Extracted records
>>

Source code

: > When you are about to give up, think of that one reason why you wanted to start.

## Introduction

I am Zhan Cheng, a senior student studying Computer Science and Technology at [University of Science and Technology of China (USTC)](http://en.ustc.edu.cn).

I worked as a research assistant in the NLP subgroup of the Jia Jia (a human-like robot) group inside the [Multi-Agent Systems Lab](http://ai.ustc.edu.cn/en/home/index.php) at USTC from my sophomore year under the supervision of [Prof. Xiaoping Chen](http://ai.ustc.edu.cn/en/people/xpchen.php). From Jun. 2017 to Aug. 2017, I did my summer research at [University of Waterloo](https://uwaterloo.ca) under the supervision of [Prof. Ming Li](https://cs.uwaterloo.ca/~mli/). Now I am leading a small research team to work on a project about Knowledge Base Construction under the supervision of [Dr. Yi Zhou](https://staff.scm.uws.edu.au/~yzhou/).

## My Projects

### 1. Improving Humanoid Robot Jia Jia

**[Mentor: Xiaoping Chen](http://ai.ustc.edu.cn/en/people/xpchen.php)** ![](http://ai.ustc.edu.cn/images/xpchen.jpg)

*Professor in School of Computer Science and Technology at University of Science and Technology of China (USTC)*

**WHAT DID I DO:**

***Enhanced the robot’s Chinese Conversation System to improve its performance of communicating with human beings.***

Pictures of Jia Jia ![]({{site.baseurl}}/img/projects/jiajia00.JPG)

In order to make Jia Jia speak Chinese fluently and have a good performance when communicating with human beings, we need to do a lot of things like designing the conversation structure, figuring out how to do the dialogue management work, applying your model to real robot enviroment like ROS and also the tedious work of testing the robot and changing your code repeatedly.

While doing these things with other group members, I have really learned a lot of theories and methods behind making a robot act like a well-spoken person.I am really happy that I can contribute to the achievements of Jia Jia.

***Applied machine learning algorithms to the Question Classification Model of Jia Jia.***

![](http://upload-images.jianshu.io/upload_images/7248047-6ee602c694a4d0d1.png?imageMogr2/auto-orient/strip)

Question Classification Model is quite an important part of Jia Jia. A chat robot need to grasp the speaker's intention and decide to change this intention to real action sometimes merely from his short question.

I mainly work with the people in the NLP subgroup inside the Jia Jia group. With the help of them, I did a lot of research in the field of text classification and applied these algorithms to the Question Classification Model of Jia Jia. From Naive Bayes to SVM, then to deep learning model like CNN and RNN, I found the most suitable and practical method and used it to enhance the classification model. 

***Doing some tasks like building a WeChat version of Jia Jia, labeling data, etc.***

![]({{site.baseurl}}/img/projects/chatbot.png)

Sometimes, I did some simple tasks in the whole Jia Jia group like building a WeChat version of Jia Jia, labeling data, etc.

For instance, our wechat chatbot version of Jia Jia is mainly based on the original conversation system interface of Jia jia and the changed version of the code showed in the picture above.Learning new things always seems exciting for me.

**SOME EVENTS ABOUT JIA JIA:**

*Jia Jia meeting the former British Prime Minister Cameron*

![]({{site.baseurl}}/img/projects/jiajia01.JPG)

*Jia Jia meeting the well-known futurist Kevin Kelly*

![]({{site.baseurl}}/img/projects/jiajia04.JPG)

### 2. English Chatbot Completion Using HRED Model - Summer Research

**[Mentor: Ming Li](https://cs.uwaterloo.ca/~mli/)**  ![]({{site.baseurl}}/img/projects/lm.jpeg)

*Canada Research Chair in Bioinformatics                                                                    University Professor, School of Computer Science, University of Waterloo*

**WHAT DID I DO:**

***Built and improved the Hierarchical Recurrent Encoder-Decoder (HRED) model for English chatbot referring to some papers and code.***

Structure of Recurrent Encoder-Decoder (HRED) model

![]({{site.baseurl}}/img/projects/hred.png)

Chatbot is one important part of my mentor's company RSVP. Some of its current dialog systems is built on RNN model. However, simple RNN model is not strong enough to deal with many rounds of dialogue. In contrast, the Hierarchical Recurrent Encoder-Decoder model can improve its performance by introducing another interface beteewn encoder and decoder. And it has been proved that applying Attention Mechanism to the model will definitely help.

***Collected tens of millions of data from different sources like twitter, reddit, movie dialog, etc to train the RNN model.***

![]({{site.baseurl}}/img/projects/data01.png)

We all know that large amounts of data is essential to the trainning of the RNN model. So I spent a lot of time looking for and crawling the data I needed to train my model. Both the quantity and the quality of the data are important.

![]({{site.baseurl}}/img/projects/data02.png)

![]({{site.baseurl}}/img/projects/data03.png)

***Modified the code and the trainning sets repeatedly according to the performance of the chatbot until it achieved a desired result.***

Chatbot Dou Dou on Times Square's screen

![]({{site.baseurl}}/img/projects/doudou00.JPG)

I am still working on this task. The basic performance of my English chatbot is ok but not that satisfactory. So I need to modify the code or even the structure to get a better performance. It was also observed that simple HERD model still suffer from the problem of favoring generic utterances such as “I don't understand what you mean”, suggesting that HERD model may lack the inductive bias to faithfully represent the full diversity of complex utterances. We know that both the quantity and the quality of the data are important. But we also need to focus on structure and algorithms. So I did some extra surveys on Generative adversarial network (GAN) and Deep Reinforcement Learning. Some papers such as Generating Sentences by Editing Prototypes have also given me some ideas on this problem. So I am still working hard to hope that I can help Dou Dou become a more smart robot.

<<
>>

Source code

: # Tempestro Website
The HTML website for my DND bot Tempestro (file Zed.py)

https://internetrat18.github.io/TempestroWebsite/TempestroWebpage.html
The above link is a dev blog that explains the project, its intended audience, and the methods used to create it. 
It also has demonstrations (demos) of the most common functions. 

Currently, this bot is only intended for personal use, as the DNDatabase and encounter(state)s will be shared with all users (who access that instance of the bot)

<<
>>

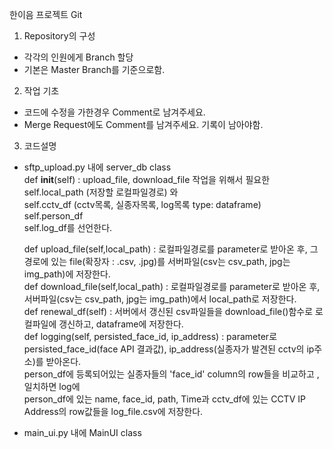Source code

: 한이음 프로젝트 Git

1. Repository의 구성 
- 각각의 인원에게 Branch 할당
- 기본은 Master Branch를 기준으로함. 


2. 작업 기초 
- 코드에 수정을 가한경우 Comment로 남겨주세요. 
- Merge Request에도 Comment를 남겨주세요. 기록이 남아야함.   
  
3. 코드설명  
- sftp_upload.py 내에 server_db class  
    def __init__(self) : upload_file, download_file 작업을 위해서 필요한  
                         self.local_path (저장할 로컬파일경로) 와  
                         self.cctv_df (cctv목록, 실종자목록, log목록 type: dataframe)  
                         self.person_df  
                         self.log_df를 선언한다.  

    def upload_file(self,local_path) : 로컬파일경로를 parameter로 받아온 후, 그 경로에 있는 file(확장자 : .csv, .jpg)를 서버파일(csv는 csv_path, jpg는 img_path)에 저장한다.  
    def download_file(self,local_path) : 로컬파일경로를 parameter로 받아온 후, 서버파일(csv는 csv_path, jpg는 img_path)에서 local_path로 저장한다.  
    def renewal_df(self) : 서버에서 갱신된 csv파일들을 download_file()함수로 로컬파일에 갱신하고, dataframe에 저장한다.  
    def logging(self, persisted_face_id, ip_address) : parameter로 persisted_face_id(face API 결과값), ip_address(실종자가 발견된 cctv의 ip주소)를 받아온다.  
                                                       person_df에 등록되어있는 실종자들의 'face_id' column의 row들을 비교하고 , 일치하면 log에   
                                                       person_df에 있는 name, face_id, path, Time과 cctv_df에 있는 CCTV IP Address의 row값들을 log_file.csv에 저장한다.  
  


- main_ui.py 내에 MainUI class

<<

PROBLEM TO WORK ON
Retype, exactly and in full, the lines above from the one containing "The HTML website" through the one containing "Currently, this bot".

ANSWER
The HTML website for my DND bot Tempestro (file Zed.py)

https://internetrat18.github.io/TempestroWebsite/TempestroWebpage.html
The above link is a dev blog that explains the project, its intended audience, and the methods used to create it. 
It also has demonstrations (demos) of the most common functions. 

Currently, this bot is only intended for personal use, as the DNDatabase and encounter(state)s will be shared with all users (who access that instance of the bot)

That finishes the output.